Однако жаль, что этот господин не набросился на нее ни с того ни с сего.
Впрочем, мистер Маклиш не обратил внимания на ее слова.
– Разумеется, я небогат. Но если вы позволите, Феба – если вы окажете мне высочайшую честь, согласившись стать моей женой, – прошу вас, знайте, что я с радостью буду трудиться каждый день, вложу все свое сердце, чтобы вы ни в чем не нуждались. Клянусь всем, что почитаю святым, что буду собственным телом защищать вас и от каждодневных невзгод, и от величайших опасностей в жизни. Вас всегда будет сопровождать телохранитель и супруг в одном лице. Я буду гнать прочь все, что может вас потревожить. Любые неприятности будут обходить вас стороной. Клянусь, я посвящу вам жизнь – прямо с сегодняшнего дня.
– Но, – сказала Феба, потому что, как ни прискорбно, даже в такие моменты имела обыкновение подмечать несуразное, – я не хочу брать в мужья телохранителя!
– Разумеется, нет, любовь моя. Просто я неудачно выразился. Я имел в виду…
– Да нет же, – перебила его Феба. – Вы как раз были очень красноречивы. Вы хотите беречь меня от любой кочки или неверного шага, от всего докучного, от всего неприятного. Но, видите ли, я думаю, что так нельзя жить – завернутой в одеяло излишней заботы. Нужно время от времени набивать себе шишки, чтобы знать, что живешь. Не так ли?

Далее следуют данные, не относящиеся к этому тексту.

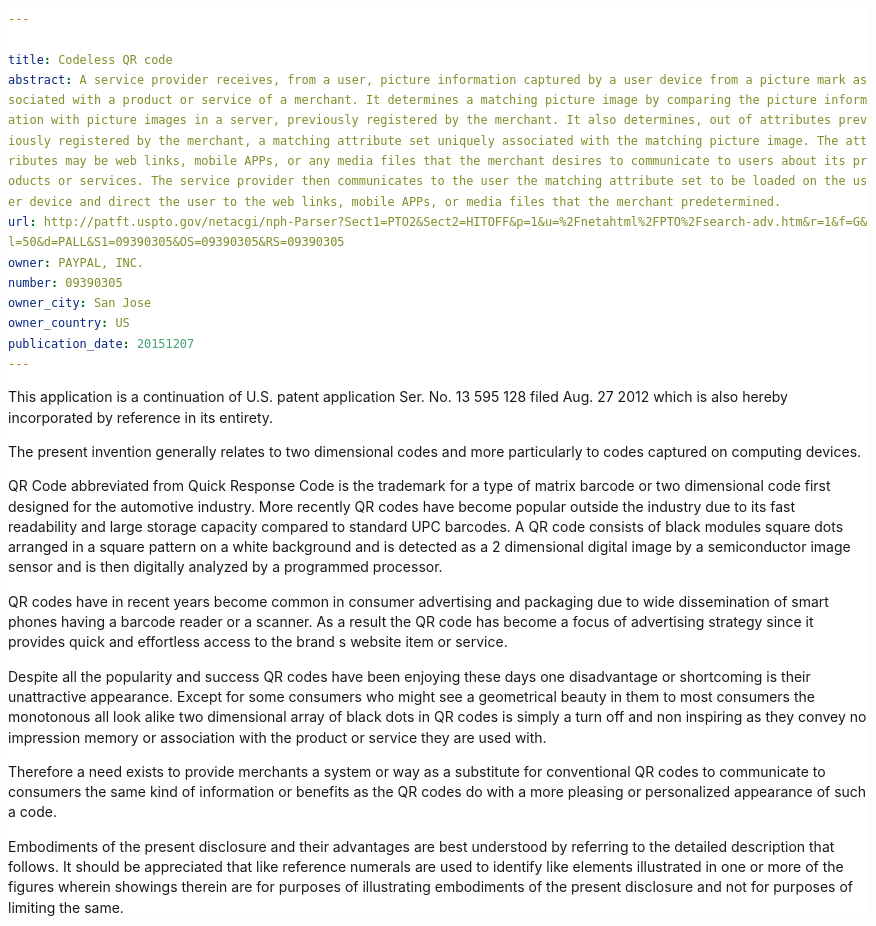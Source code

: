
 ```yaml
---

title: Codeless QR code
abstract: A service provider receives, from a user, picture information captured by a user device from a picture mark associated with a product or service of a merchant. It determines a matching picture image by comparing the picture information with picture images in a server, previously registered by the merchant. It also determines, out of attributes previously registered by the merchant, a matching attribute set uniquely associated with the matching picture image. The attributes may be web links, mobile APPs, or any media files that the merchant desires to communicate to users about its products or services. The service provider then communicates to the user the matching attribute set to be loaded on the user device and direct the user to the web links, mobile APPs, or media files that the merchant predetermined.
url: http://patft.uspto.gov/netacgi/nph-Parser?Sect1=PTO2&Sect2=HITOFF&p=1&u=%2Fnetahtml%2FPTO%2Fsearch-adv.htm&r=1&f=G&l=50&d=PALL&S1=09390305&OS=09390305&RS=09390305
owner: PAYPAL, INC.
number: 09390305
owner_city: San Jose
owner_country: US
publication_date: 20151207
---
```

This application is a continuation of U.S. patent application Ser. No. 13 595 128 filed Aug. 27 2012 which is also hereby incorporated by reference in its entirety.

The present invention generally relates to two dimensional codes and more particularly to codes captured on computing devices.

QR Code abbreviated from Quick Response Code is the trademark for a type of matrix barcode or two dimensional code first designed for the automotive industry. More recently QR codes have become popular outside the industry due to its fast readability and large storage capacity compared to standard UPC barcodes. A QR code consists of black modules square dots arranged in a square pattern on a white background and is detected as a 2 dimensional digital image by a semiconductor image sensor and is then digitally analyzed by a programmed processor.

QR codes have in recent years become common in consumer advertising and packaging due to wide dissemination of smart phones having a barcode reader or a scanner. As a result the QR code has become a focus of advertising strategy since it provides quick and effortless access to the brand s website item or service.

Despite all the popularity and success QR codes have been enjoying these days one disadvantage or shortcoming is their unattractive appearance. Except for some consumers who might see a geometrical beauty in them to most consumers the monotonous all look alike two dimensional array of black dots in QR codes is simply a turn off and non inspiring as they convey no impression memory or association with the product or service they are used with.

Therefore a need exists to provide merchants a system or way as a substitute for conventional QR codes to communicate to consumers the same kind of information or benefits as the QR codes do with a more pleasing or personalized appearance of such a code.

Embodiments of the present disclosure and their advantages are best understood by referring to the detailed description that follows. It should be appreciated that like reference numerals are used to identify like elements illustrated in one or more of the figures wherein showings therein are for purposes of illustrating embodiments of the present disclosure and not for purposes of limiting the same.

– Вы изысканная дама, – начал мистер Маклиш озадаченным тоном, который, как ни грустно, был для нее достаточным ответом. – Вы нуждаетесь в защите от грубых сторон жизни!
– На самом деле это не так, – ответила она как можно мягче. – И боюсь – хотя вы и оказали мне большую честь, – я не могу принять ваше предложение.
– Миледи, – с деланой невозмутимостью произнес голос одного из лакеев: кажется, Грин? – Ваш чай.
– Прекрасно, – ответила Феба с немалым облегчением, осторожно нащупала поднос, обнаружила чайник и горку каких-то пирожных с глазурью. – Не хотите ли чашечку, мистер Маклиш?
– К сожалению, мне пора: назначена встреча, – довольно сухо отозвался мистер Маклиш. – С вашего позволения, миледи.
Он стремительно удалился, и Феба почувствовала себя виноватой: отчего ей его совсем не жаль? Ей нравился мистер Маклиш, право же, нравился, но его предложение было полной неожиданностью, как снег на голову. И разве воспитание не подсказывало ему, что для начала следует спросить Максимуса – разрешит ли за ней ухаживать.
Феба покачала головой, пытаясь осознать, что произошло. Хотя, в конце концов, какая разница? Допустим, мистер Маклиш и предпринял бы верные шаги, да только она все равно бы ему отказала.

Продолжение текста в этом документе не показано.